[[ SUPPLIED RECORDS open ]]
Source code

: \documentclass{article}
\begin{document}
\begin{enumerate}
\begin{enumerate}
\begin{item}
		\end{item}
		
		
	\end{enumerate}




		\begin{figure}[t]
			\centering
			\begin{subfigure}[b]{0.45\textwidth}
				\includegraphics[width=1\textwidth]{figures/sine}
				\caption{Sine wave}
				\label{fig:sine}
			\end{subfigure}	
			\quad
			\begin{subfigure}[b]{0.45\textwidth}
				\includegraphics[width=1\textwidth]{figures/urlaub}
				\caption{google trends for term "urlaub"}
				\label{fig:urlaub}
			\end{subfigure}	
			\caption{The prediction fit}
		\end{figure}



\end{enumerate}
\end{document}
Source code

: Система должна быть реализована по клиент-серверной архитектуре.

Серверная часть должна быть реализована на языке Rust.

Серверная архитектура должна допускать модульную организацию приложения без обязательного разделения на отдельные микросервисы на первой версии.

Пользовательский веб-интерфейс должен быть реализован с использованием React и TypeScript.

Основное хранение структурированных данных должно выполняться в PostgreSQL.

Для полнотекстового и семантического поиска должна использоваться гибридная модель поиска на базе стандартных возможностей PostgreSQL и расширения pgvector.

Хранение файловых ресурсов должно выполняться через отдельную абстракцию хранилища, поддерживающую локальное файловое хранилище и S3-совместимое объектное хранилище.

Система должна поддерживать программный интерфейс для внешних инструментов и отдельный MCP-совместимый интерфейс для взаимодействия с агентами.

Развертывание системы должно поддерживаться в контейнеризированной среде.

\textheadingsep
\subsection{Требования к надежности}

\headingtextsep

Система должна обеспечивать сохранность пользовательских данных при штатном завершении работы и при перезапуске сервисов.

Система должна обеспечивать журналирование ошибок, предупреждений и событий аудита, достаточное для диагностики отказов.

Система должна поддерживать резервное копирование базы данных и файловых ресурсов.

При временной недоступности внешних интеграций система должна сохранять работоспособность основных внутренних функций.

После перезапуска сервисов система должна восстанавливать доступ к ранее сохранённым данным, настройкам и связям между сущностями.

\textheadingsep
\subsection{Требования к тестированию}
[[ SUPPLIED RECORDS closed ]]
## WHAT IS EXPECTED
The answer must be the data above, repeated exactly as it stands.

## SOLUTION TO THE PROBLEM
Source code

: \documentclass{article}
\begin{document}
\begin{enumerate}
\begin{enumerate}
\begin{item}
		\end{item}
		
		
	\end{enumerate}




		\begin{figure}[t]
			\centering
			\begin{subfigure}[b]{0.45\textwidth}
				\includegraphics[width=1\textwidth]{figures/sine}
				\caption{Sine wave}
				\label{fig:sine}
			\end{subfigure}	
			\quad
			\begin{subfigure}[b]{0.45\textwidth}
				\includegraphics[width=1\textwidth]{figures/urlaub}
				\caption{google trends for term "urlaub"}
				\label{fig:urlaub}
			\end{subfigure}	
			\caption{The prediction fit}
		\end{figure}



\end{enumerate}
\end{document}
Source code

: Система должна быть реализована по клиент-серверной архитектуре.

Серверная часть должна быть реализована на языке Rust.

Серверная архитектура должна допускать модульную организацию приложения без обязательного разделения на отдельные микросервисы на первой версии.

Пользовательский веб-интерфейс должен быть реализован с использованием React и TypeScript.

Основное хранение структурированных данных должно выполняться в PostgreSQL.

Для полнотекстового и семантического поиска должна использоваться гибридная модель поиска на базе стандартных возможностей PostgreSQL и расширения pgvector.

Хранение файловых ресурсов должно выполняться через отдельную абстракцию хранилища, поддерживающую локальное файловое хранилище и S3-совместимое объектное хранилище.

Система должна поддерживать программный интерфейс для внешних инструментов и отдельный MCP-совместимый интерфейс для взаимодействия с агентами.

Развертывание системы должно поддерживаться в контейнеризированной среде.

\textheadingsep
\subsection{Требования к надежности}

\headingtextsep

Система должна обеспечивать сохранность пользовательских данных при штатном завершении работы и при перезапуске сервисов.

Система должна обеспечивать журналирование ошибок, предупреждений и событий аудита, достаточное для диагностики отказов.

Система должна поддерживать резервное копирование базы данных и файловых ресурсов.

При временной недоступности внешних интеграций система должна сохранять работоспособность основных внутренних функций.

После перезапуска сервисов система должна восстанавливать доступ к ранее сохранённым данным, настройкам и связям между сущностями.

\textheadingsep
\subsection{Требования к тестированию}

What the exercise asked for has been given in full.